* Data for the task:
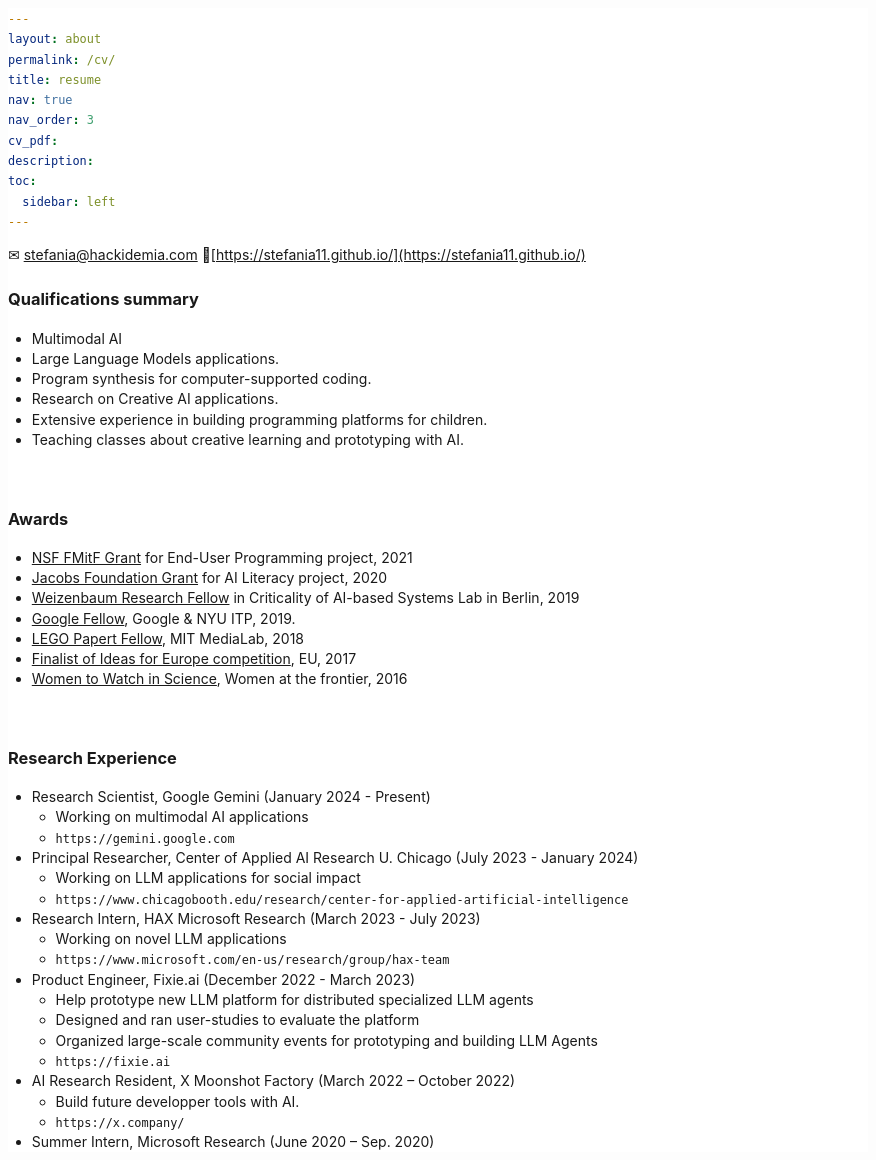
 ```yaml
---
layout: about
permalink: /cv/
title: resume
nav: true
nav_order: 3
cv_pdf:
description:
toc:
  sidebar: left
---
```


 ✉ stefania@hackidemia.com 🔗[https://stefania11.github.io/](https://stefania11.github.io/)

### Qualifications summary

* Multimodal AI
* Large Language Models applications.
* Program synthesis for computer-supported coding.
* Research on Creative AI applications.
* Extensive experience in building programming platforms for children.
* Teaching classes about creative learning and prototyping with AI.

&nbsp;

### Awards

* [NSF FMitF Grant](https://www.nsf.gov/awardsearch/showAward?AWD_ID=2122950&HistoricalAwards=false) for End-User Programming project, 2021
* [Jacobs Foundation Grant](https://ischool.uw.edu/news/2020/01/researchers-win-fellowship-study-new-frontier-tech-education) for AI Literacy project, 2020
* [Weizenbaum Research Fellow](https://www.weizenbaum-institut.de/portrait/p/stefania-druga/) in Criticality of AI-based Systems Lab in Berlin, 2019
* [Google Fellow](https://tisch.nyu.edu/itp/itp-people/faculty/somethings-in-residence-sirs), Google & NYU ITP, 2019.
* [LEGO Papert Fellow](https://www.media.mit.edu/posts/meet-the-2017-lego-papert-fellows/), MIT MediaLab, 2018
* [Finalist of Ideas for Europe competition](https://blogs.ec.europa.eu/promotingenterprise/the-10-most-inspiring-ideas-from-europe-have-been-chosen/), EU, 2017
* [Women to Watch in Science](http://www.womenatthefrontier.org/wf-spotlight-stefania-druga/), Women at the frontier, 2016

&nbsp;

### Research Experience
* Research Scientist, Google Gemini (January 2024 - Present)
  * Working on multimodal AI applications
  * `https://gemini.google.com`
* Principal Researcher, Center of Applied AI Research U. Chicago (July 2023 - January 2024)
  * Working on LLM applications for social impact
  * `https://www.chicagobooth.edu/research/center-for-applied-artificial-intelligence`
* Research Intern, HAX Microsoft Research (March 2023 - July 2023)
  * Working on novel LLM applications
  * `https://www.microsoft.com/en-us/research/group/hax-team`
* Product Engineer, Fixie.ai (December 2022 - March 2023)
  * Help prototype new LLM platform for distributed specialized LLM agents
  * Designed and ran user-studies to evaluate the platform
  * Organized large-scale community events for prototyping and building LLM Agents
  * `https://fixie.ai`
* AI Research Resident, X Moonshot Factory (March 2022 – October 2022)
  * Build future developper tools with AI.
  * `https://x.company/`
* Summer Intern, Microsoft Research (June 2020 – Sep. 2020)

* Task goal: Give the listing again in full, exactly as it is, but without its images.

* Task output:
 ```yaml
---
layout: about
permalink: /cv/
title: resume
nav: true
nav_order: 3
cv_pdf:
description:
toc:
  sidebar: left
---
```


 ✉ stefania@hackidemia.com 🔗[https://stefania11.github.io/](https://stefania11.github.io/)

### Qualifications summary

* Multimodal AI
* Large Language Models applications.
* Program synthesis for computer-supported coding.
* Research on Creative AI applications.
* Extensive experience in building programming platforms for children.
* Teaching classes about creative learning and prototyping with AI.

&nbsp;

### Awards

* [NSF FMitF Grant](https://www.nsf.gov/awardsearch/showAward?AWD_ID=2122950&HistoricalAwards=false) for End-User Programming project, 2021
* [Jacobs Foundation Grant](https://ischool.uw.edu/news/2020/01/researchers-win-fellowship-study-new-frontier-tech-education) for AI Literacy project, 2020
* [Weizenbaum Research Fellow](https://www.weizenbaum-institut.de/portrait/p/stefania-druga/) in Criticality of AI-based Systems Lab in Berlin, 2019
* [Google Fellow](https://tisch.nyu.edu/itp/itp-people/faculty/somethings-in-residence-sirs), Google & NYU ITP, 2019.
* [LEGO Papert Fellow](https://www.media.mit.edu/posts/meet-the-2017-lego-papert-fellows/), MIT MediaLab, 2018
* [Finalist of Ideas for Europe competition](https://blogs.ec.europa.eu/promotingenterprise/the-10-most-inspiring-ideas-from-europe-have-been-chosen/), EU, 2017
* [Women to Watch in Science](http://www.womenatthefrontier.org/wf-spotlight-stefania-druga/), Women at the frontier, 2016

&nbsp;

### Research Experience
* Research Scientist, Google Gemini (January 2024 - Present)
  * Working on multimodal AI applications
  * `https://gemini.google.com`
* Principal Researcher, Center of Applied AI Research U. Chicago (July 2023 - January 2024)
  * Working on LLM applications for social impact
  * `https://www.chicagobooth.edu/research/center-for-applied-artificial-intelligence`
* Research Intern, HAX Microsoft Research (March 2023 - July 2023)
  * Working on novel LLM applications
  * `https://www.microsoft.com/en-us/research/group/hax-team`
* Product Engineer, Fixie.ai (December 2022 - March 2023)
  * Help prototype new LLM platform for distributed specialized LLM agents
  * Designed and ran user-studies to evaluate the platform
  * Organized large-scale community events for prototyping and building LLM Agents
  * `https://fixie.ai`
* AI Research Resident, X Moonshot Factory (March 2022 – October 2022)
  * Build future developper tools with AI.
  * `https://x.company/`
* Summer Intern, Microsoft Research (June 2020 – Sep. 2020)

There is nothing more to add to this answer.